- **DIRECTIONS FOR THIS TASK**:
Work out how many lines of the entries have the word "タブレットで日報を作成する" in them. Respond with that number only.

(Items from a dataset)
========
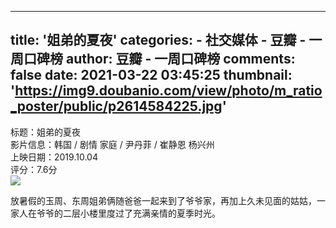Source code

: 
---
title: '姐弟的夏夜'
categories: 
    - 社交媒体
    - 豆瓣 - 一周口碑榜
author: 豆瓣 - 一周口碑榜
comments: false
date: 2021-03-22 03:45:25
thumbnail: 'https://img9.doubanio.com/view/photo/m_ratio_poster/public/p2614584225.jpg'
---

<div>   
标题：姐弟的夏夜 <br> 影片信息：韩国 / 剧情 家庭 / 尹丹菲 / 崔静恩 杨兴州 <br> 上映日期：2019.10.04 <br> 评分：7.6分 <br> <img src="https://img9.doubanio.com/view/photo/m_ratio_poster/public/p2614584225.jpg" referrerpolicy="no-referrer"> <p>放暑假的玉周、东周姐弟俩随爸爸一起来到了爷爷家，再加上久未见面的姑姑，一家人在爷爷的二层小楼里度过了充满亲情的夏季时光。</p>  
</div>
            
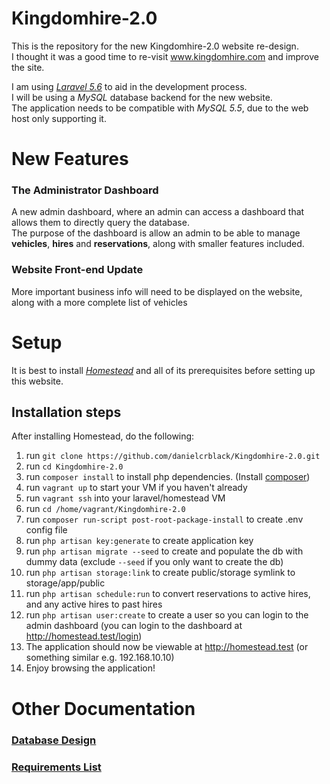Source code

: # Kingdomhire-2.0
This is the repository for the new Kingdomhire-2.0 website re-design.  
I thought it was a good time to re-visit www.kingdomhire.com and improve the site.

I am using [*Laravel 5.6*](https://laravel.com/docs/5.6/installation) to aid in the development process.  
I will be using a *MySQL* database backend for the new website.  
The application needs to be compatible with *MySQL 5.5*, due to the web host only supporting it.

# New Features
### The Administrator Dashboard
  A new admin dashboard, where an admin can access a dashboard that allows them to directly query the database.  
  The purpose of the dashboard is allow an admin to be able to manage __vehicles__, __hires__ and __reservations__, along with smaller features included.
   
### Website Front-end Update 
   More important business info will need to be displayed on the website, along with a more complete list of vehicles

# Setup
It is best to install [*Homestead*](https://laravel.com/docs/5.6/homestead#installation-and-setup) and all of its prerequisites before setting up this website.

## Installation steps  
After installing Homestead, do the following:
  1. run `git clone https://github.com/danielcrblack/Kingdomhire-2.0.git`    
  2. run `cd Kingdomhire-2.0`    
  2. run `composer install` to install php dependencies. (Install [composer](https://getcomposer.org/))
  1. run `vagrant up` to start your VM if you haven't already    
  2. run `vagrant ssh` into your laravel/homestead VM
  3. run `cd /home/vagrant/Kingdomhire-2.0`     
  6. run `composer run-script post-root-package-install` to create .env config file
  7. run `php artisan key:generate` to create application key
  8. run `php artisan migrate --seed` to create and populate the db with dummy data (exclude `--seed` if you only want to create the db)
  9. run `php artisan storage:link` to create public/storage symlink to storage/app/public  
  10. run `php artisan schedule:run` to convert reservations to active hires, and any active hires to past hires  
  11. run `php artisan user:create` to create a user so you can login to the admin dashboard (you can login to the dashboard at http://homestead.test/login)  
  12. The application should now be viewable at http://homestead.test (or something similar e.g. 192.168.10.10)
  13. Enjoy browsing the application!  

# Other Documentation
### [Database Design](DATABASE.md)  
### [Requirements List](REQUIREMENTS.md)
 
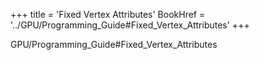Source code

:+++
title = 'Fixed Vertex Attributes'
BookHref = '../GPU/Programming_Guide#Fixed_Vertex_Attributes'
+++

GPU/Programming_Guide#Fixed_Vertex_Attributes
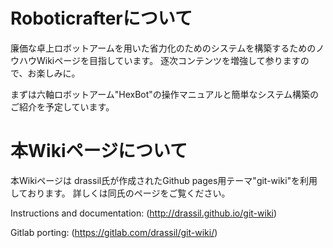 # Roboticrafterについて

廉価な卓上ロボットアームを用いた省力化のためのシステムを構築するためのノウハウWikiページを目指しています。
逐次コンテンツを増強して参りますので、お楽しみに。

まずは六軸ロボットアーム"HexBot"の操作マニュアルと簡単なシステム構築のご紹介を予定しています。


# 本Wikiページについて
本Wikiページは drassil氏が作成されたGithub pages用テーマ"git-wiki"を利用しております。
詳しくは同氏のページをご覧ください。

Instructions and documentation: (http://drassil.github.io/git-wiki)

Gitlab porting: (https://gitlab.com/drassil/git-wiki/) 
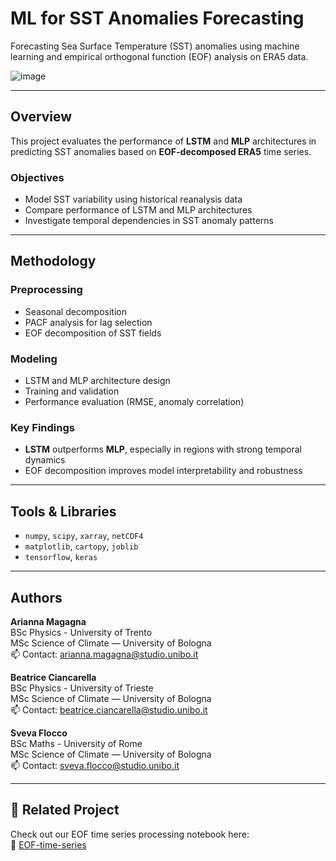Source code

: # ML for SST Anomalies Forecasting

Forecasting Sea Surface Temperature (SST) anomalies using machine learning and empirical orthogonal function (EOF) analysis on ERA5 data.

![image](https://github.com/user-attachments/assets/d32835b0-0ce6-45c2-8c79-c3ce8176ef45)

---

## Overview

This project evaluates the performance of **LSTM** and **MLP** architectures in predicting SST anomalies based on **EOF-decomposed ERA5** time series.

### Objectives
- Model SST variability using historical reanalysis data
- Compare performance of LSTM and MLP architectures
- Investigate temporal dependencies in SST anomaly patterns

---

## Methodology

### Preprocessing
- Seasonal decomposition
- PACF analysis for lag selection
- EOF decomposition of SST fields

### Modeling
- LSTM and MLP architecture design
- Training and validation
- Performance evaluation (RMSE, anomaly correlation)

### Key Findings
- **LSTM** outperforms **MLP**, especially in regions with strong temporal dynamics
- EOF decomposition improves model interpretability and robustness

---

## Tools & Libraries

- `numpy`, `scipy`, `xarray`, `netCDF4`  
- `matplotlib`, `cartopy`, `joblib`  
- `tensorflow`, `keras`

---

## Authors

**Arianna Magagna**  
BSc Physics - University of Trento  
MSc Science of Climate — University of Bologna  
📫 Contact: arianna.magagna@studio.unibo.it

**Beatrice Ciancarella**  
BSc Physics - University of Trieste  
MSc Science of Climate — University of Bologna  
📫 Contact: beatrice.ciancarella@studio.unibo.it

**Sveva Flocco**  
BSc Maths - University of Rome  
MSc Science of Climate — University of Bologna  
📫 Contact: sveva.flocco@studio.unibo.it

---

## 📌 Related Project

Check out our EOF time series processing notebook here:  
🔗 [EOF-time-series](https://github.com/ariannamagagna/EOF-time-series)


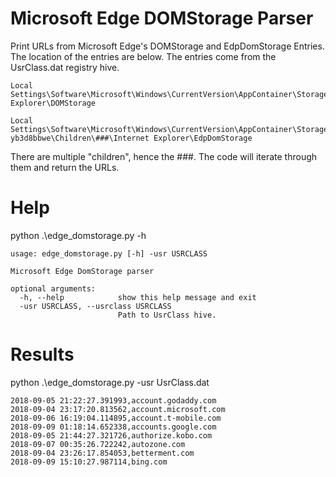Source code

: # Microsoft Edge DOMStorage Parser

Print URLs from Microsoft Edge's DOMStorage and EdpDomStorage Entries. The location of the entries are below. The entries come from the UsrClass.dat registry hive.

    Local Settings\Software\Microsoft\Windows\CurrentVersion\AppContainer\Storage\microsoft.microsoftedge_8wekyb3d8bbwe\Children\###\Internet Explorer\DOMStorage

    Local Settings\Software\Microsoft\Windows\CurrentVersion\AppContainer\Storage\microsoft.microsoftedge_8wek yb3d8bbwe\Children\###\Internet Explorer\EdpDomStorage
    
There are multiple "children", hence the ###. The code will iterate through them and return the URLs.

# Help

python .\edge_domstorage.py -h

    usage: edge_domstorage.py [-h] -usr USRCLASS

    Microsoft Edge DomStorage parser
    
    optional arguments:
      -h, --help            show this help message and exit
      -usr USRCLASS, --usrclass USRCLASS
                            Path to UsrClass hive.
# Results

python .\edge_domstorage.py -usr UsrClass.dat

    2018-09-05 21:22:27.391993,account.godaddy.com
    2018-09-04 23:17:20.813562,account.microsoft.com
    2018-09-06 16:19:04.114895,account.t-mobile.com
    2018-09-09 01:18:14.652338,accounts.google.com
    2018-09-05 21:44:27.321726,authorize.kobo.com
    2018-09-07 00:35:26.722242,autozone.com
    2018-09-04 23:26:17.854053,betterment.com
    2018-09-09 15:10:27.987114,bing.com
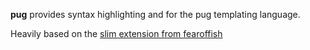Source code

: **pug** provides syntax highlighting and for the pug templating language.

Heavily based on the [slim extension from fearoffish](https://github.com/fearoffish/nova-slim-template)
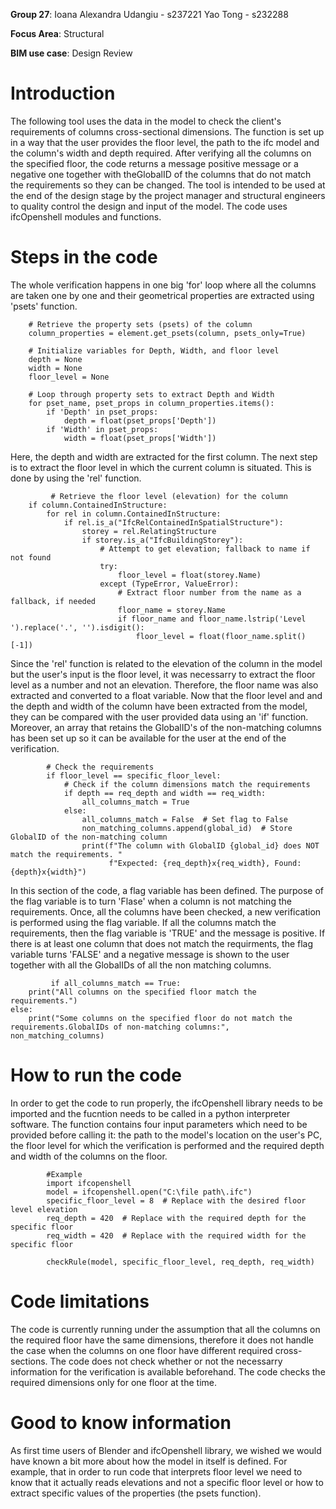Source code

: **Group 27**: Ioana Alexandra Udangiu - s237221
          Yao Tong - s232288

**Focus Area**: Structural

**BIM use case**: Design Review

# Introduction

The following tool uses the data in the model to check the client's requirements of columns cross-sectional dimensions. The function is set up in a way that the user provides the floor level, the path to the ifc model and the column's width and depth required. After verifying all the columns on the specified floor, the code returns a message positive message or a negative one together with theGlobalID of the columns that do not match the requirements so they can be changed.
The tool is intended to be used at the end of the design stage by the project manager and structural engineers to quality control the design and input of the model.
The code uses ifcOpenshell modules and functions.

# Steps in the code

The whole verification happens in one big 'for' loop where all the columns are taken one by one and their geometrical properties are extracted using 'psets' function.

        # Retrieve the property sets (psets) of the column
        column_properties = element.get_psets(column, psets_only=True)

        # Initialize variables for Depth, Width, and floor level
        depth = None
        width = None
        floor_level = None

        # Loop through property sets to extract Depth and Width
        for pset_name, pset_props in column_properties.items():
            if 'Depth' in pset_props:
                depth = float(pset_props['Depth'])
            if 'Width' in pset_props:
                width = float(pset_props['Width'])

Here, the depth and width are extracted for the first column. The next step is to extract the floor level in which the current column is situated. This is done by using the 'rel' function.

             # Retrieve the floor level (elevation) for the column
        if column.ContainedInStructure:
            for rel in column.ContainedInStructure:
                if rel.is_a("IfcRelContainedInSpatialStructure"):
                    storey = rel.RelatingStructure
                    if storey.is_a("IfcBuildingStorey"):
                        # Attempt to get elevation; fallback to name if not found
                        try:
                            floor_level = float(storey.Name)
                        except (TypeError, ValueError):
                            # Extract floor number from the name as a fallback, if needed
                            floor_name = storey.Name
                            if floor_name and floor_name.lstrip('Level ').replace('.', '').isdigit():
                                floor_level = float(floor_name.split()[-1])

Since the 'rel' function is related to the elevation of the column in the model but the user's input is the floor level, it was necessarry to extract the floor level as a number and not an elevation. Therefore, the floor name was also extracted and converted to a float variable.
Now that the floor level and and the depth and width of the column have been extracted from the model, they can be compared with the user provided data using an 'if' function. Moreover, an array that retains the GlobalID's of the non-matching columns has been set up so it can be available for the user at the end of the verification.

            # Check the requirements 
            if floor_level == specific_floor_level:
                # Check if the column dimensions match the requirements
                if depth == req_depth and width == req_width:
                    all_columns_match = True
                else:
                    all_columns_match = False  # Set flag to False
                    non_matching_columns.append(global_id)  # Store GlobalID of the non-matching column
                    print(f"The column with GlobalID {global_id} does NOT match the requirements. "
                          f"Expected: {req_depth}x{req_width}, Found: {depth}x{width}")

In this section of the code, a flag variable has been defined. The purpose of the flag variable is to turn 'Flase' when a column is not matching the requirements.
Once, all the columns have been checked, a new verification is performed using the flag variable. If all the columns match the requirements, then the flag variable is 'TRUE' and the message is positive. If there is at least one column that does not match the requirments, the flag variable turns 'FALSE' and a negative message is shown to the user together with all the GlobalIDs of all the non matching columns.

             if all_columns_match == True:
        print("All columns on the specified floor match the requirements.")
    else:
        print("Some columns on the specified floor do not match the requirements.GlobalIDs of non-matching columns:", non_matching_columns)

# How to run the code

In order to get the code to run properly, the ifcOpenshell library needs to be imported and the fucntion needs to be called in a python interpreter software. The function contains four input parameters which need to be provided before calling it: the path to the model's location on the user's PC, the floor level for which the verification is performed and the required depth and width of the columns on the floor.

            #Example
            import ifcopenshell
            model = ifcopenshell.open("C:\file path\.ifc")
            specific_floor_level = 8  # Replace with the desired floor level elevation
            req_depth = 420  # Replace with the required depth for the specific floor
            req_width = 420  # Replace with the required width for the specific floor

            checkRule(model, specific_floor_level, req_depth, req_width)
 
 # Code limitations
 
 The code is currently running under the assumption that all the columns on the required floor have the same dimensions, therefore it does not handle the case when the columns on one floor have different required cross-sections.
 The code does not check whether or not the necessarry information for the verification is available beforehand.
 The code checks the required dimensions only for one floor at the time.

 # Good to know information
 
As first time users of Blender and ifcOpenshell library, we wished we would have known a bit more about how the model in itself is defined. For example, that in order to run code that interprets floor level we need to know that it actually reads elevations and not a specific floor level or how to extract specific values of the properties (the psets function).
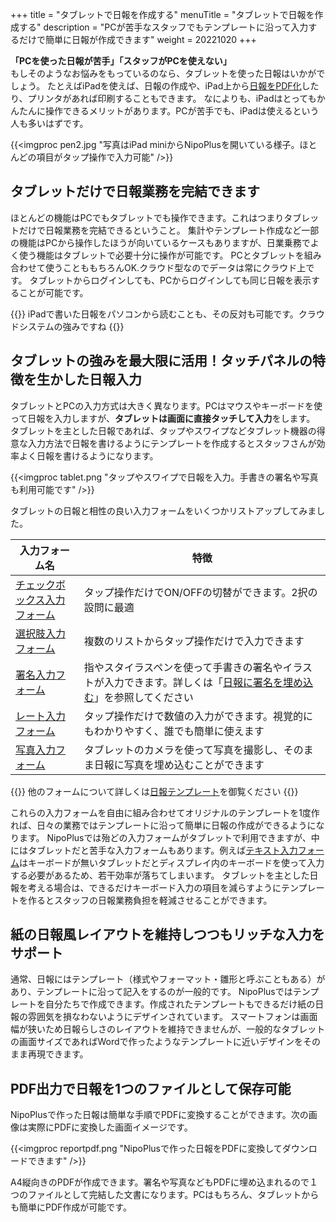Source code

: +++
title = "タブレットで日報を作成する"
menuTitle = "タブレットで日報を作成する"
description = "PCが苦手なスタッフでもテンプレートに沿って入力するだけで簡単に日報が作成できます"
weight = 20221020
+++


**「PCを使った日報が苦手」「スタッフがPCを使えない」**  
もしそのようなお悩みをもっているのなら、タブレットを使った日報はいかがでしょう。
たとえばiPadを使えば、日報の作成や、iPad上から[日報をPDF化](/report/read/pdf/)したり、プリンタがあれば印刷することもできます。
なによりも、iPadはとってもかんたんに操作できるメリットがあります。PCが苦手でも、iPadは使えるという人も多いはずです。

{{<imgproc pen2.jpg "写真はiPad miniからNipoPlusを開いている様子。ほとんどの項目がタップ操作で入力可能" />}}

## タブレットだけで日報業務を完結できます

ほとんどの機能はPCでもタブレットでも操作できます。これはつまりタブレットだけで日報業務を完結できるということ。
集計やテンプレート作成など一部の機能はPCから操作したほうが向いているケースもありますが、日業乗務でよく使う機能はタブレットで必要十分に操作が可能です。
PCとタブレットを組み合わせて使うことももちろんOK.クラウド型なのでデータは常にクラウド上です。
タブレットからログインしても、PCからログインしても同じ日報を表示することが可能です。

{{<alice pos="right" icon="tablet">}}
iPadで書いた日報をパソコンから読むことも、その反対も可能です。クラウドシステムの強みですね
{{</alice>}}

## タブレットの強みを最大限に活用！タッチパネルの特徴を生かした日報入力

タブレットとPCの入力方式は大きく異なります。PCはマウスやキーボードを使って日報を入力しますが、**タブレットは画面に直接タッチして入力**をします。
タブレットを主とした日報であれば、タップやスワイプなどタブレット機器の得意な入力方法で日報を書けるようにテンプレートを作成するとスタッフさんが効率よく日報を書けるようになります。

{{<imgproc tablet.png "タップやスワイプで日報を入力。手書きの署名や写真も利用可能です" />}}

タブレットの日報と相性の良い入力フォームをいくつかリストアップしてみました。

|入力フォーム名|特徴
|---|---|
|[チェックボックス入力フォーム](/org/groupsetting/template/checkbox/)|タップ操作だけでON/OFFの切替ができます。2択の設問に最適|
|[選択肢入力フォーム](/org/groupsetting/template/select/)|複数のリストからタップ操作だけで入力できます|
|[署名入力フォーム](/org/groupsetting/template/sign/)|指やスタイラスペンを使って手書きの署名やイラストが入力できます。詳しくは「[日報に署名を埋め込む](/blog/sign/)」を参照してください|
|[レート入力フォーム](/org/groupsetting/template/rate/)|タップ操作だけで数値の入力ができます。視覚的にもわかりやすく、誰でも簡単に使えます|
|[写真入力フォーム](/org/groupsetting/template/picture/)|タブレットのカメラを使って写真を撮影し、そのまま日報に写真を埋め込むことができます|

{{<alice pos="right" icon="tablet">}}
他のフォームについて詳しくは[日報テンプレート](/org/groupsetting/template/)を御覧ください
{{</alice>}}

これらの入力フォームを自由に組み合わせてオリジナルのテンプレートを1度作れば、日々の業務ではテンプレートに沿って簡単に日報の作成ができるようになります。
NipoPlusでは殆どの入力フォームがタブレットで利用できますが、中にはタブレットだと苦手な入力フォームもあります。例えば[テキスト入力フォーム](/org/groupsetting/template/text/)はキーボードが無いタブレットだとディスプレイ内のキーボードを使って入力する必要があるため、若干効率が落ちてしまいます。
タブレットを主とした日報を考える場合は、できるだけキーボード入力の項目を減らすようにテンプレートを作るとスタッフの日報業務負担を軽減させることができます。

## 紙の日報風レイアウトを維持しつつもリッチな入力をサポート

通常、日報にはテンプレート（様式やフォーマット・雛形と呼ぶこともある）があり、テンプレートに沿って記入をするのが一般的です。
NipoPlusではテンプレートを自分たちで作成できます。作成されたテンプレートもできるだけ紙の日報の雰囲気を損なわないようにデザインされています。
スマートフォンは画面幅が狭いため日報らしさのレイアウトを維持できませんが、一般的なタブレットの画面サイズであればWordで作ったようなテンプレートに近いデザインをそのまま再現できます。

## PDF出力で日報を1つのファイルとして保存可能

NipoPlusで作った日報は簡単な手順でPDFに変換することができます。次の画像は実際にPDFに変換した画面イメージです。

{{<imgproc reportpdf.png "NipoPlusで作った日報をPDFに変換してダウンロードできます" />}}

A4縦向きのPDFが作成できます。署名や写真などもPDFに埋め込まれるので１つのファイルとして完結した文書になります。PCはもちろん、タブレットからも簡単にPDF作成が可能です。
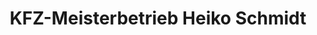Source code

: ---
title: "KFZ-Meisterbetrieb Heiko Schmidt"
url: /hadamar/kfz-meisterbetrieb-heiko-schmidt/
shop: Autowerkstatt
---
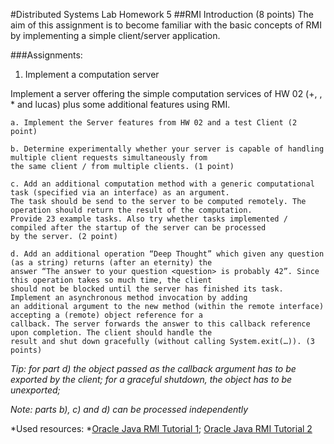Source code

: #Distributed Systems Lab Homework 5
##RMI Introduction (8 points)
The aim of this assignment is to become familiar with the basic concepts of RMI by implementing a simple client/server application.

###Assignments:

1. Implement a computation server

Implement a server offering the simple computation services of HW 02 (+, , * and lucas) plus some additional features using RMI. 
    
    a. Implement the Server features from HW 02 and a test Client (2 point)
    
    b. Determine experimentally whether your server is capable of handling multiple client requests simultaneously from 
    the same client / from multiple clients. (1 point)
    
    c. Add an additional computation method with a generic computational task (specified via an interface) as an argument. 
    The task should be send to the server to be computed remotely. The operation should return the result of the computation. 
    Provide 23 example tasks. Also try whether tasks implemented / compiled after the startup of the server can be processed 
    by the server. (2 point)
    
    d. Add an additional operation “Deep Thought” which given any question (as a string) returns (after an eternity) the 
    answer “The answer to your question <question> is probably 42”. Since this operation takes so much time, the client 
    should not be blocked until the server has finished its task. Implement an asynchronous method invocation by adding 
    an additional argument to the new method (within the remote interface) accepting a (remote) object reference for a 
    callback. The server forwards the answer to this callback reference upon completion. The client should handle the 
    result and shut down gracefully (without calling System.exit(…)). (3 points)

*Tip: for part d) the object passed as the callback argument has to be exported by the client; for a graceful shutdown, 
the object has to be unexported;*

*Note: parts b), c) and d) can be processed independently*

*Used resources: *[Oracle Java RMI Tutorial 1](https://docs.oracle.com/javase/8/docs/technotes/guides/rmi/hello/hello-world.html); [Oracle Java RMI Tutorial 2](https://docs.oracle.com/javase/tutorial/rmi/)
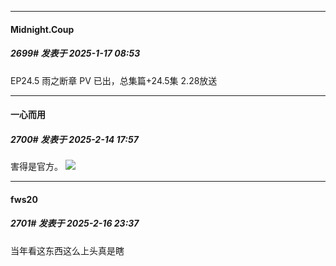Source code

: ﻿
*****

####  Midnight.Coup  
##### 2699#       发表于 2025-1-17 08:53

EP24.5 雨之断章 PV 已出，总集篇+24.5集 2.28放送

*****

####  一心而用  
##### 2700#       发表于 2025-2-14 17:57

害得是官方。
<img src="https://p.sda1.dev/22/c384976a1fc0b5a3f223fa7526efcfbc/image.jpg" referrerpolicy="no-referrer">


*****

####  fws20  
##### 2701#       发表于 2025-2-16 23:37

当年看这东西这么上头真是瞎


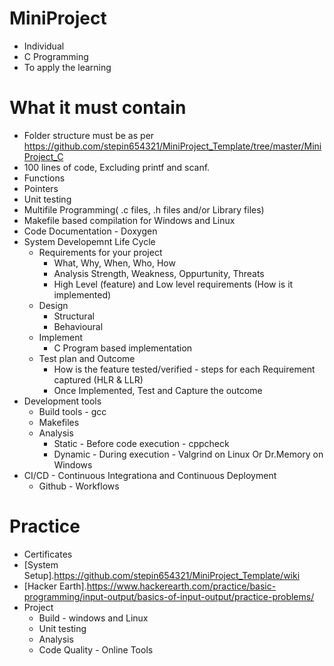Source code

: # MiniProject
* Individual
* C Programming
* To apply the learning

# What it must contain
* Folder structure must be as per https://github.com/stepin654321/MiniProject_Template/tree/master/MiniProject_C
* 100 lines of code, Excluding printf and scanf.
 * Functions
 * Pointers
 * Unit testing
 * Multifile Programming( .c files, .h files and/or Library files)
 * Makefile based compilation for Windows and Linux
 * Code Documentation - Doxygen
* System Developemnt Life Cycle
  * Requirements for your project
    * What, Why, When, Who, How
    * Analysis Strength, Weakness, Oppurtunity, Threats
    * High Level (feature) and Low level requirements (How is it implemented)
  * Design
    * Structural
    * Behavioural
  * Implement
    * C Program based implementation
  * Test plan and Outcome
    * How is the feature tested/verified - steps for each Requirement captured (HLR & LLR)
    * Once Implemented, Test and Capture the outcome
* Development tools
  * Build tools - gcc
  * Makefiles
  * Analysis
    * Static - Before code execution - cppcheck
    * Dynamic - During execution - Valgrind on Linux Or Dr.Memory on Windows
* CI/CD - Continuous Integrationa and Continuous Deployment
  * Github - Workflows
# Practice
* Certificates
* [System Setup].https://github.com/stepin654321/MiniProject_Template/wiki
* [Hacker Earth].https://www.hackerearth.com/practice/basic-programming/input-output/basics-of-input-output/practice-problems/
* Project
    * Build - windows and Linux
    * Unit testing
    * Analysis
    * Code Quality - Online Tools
========
- **OUTPUT OF THE EXERCISE**:
2